I have the following function
$$f(x) = \frac 14 (x^T A x)^2 + b^T x$$
where $A$ is symmetric and positive definite, and I proved its convexity. However, when I try to minimize it, I get stuck. After I take its gradient w.r.t. vector $x$ and equate it to $0$
$$A x x^T A x = -b$$
I can't find a way to move both $A$'s to the right hand side of the equation. What trick should I use to move them? The rest is straightforward: just a bunch of norm and normalized vector stuff. Thanks.

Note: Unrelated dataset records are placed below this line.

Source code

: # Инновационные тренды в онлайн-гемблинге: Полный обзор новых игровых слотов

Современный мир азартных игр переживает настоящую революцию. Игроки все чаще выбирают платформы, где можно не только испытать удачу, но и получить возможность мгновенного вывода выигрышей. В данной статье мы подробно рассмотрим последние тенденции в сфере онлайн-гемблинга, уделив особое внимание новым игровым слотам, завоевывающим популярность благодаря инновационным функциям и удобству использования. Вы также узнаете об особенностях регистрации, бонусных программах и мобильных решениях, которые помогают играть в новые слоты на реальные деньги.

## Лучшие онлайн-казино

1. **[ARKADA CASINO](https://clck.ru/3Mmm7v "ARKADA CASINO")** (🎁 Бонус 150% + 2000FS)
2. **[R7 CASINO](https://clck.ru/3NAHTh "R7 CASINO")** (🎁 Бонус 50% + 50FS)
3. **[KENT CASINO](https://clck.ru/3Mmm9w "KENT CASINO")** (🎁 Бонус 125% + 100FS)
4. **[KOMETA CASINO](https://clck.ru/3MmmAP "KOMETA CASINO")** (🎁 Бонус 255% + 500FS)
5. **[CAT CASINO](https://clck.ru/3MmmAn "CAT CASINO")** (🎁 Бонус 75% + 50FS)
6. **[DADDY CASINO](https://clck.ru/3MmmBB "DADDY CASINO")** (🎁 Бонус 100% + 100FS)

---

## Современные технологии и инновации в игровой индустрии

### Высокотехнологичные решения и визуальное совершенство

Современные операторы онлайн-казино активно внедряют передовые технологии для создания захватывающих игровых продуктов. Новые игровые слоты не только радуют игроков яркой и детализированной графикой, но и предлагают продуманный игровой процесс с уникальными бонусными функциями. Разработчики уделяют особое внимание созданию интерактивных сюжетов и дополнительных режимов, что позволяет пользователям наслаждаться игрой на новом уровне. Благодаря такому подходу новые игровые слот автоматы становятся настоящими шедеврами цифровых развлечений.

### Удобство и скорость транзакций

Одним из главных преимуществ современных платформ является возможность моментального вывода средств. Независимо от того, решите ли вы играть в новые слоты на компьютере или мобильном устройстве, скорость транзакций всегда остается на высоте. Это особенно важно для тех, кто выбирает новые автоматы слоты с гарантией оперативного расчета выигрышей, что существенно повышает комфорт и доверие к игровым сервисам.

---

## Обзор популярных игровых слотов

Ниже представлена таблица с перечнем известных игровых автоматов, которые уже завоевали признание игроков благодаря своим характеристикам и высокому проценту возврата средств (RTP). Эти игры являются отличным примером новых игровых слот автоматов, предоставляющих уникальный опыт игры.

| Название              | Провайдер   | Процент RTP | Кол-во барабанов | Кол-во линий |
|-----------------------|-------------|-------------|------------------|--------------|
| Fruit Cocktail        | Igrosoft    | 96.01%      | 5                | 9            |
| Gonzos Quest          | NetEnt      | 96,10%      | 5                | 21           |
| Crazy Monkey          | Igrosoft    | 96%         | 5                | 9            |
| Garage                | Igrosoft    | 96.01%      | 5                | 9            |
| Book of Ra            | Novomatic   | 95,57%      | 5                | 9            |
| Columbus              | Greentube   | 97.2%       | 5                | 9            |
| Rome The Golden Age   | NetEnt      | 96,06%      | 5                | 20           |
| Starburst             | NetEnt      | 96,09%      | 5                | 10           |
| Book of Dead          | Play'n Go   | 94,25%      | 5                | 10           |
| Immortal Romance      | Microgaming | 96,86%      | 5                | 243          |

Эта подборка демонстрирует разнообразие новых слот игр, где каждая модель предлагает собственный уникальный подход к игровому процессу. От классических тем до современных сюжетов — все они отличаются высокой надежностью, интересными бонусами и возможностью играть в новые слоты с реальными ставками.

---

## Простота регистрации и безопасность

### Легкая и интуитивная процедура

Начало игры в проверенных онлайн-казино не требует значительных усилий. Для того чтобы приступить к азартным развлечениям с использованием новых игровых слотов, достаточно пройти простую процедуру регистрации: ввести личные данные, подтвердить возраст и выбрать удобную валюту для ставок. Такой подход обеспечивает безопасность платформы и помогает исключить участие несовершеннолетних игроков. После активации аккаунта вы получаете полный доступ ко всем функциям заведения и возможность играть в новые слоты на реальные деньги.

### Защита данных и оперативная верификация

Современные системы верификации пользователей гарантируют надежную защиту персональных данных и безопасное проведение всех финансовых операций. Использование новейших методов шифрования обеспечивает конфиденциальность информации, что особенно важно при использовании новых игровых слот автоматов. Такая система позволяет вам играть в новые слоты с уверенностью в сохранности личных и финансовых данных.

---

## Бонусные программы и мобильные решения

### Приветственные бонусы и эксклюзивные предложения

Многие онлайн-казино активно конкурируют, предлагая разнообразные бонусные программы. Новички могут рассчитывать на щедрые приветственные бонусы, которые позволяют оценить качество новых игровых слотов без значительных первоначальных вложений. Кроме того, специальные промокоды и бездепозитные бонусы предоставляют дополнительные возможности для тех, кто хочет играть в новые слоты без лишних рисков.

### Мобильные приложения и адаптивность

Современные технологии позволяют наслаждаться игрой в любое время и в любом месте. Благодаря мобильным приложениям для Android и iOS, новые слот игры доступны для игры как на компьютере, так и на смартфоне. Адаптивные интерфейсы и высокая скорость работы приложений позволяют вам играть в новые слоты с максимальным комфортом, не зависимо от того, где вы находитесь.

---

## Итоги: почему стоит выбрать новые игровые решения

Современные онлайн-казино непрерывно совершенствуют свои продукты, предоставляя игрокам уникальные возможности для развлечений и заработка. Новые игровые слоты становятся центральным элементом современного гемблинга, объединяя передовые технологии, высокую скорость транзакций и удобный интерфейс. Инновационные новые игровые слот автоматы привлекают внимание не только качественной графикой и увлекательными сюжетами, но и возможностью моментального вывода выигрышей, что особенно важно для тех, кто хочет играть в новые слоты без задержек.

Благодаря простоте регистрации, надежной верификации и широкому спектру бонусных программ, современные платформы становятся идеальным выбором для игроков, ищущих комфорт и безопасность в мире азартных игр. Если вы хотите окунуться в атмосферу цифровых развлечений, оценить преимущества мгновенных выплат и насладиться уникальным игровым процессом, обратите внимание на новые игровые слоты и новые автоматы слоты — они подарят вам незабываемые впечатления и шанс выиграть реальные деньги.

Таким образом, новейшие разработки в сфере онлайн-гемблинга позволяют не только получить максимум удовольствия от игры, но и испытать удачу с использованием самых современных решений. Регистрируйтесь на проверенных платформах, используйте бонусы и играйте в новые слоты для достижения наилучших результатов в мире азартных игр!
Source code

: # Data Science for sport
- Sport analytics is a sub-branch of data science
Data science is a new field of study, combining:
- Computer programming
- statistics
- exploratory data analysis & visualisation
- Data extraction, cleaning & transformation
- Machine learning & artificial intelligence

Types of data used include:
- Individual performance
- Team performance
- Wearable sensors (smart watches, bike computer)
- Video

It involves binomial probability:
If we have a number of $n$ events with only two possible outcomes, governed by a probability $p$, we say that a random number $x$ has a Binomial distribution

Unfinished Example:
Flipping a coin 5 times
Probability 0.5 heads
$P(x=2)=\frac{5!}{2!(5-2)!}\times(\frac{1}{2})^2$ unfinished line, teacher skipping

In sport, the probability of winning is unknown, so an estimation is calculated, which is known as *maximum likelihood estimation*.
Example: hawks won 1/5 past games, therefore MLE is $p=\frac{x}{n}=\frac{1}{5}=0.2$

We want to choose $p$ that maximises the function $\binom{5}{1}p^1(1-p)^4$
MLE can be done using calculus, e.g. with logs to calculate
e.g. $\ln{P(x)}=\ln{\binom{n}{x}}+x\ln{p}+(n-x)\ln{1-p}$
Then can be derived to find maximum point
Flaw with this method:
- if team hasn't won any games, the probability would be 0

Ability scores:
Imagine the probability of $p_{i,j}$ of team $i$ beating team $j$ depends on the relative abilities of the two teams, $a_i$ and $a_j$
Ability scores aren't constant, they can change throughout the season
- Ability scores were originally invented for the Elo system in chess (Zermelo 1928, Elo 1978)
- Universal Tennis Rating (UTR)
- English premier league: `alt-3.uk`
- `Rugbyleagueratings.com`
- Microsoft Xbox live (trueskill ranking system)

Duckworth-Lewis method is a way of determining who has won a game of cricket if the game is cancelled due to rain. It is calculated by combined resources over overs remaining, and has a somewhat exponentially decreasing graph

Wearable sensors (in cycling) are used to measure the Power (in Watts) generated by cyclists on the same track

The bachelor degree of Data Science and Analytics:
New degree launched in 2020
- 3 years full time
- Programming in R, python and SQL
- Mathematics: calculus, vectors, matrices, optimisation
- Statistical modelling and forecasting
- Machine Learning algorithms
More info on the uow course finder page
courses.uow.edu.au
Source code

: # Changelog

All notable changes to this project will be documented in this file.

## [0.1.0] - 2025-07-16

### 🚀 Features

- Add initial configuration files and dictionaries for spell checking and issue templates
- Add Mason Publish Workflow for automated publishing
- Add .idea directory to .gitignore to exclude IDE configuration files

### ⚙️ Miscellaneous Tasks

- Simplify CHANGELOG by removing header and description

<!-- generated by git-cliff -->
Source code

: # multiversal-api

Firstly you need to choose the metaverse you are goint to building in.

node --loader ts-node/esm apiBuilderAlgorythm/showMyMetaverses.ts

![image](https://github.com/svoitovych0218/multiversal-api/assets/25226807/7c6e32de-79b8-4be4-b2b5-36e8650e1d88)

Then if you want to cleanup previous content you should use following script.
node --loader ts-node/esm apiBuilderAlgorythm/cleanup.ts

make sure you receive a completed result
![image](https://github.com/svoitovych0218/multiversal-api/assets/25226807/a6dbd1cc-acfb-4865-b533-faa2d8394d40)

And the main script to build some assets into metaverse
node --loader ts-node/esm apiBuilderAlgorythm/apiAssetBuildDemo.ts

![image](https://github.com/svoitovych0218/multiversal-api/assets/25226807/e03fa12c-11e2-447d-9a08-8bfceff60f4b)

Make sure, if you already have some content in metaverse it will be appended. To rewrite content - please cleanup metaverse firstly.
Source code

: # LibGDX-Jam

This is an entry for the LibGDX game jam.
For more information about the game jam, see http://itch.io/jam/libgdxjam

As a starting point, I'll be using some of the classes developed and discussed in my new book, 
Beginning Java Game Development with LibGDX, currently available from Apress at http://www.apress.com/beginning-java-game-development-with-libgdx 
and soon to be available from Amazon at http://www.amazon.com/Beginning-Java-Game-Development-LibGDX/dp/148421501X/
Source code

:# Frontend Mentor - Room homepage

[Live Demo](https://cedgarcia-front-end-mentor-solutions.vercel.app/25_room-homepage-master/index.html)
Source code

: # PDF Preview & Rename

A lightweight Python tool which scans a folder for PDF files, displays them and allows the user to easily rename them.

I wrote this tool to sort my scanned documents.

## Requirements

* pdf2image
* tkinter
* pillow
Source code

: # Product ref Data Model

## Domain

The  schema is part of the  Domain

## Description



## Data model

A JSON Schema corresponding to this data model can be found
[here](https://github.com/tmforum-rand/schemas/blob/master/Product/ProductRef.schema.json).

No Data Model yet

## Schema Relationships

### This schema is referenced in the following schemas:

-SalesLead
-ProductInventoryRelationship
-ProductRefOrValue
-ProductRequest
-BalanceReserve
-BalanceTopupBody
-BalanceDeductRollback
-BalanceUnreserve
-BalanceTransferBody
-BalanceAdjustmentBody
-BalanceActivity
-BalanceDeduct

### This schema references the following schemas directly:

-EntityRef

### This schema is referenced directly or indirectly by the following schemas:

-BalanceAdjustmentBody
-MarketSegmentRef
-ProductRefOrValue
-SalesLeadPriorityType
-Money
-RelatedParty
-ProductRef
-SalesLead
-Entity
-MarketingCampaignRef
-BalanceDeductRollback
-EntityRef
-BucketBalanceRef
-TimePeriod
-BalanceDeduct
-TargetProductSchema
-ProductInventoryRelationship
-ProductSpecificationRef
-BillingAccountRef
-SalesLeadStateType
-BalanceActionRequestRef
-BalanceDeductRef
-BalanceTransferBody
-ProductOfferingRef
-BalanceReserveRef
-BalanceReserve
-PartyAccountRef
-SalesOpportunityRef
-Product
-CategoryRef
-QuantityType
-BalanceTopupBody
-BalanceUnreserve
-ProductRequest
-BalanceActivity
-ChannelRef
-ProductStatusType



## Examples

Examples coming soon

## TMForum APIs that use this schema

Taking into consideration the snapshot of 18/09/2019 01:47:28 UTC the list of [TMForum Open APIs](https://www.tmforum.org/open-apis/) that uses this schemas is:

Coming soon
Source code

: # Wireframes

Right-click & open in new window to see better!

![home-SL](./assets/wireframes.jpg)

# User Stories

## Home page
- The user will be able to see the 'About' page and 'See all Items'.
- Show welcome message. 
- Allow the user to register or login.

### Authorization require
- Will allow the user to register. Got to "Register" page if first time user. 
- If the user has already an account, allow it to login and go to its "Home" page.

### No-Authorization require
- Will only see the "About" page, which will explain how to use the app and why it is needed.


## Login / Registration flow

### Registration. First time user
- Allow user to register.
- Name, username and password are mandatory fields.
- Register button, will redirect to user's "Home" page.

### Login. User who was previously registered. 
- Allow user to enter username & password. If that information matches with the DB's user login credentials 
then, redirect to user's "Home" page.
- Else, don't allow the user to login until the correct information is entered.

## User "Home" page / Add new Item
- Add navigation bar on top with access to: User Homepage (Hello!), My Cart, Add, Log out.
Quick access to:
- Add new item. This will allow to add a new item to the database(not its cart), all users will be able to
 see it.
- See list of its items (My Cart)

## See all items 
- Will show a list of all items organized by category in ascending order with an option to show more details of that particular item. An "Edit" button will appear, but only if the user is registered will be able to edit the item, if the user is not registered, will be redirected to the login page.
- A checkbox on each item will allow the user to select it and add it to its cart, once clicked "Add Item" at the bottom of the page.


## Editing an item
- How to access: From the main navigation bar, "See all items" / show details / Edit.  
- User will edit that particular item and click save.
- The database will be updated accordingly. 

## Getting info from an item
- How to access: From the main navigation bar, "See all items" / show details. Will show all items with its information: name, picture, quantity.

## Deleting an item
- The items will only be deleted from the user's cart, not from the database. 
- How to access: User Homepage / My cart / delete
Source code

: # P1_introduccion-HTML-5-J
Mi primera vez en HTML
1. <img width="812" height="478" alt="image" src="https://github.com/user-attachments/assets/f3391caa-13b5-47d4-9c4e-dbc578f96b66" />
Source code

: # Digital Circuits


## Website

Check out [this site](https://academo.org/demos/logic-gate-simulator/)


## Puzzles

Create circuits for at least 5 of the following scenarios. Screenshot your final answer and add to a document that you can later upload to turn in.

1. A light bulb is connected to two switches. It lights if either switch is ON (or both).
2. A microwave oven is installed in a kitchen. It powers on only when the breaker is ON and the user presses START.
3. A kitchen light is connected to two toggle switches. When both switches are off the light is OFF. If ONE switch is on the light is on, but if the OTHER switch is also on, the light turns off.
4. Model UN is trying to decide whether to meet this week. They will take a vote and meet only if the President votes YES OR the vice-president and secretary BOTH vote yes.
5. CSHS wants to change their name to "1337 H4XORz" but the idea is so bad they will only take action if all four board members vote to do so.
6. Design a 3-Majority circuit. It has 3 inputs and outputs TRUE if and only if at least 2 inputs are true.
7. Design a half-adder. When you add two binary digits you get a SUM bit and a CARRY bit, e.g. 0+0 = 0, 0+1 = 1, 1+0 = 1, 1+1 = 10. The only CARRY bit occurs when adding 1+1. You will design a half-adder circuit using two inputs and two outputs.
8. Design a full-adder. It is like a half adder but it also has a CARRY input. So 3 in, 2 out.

The correct optimality condition is $$(x^TAx)Ax + b = 0$$ Since $A$ is positive definite, $(x^TAx)Ax$ will be zero if and only if $x=0$. Therefore, the only way $x=0$ can be the solution is if $b=0$ as well. On the other hand, if $b\neq 0$, then $x\neq 0$, and $$x = -(x^TAx)^{-1} A^{-1} b$$ At first this may not seem helpful, but it helps reveal an important point: since $x^TAx$ is a scalar, $$x = \lambda A^{-1} b$$ for some value of $\lambda$. (Indeed, we didn't need to assume $x\neq 0$ to see this.) Let's plug that into the original optimality conditions; we get $$\lambda^3(b^TA^{-1}b)b + b = \left(\lambda^3(b^TA^{-1}b) + 1\right) b = 0 \quad\Longrightarrow\quad \lambda = -(b^TA^{-1}b)^{-1/3}$$ Therefore, $$x = -(b^TA^{-1}b)^{-1/3} A^{-1} b$$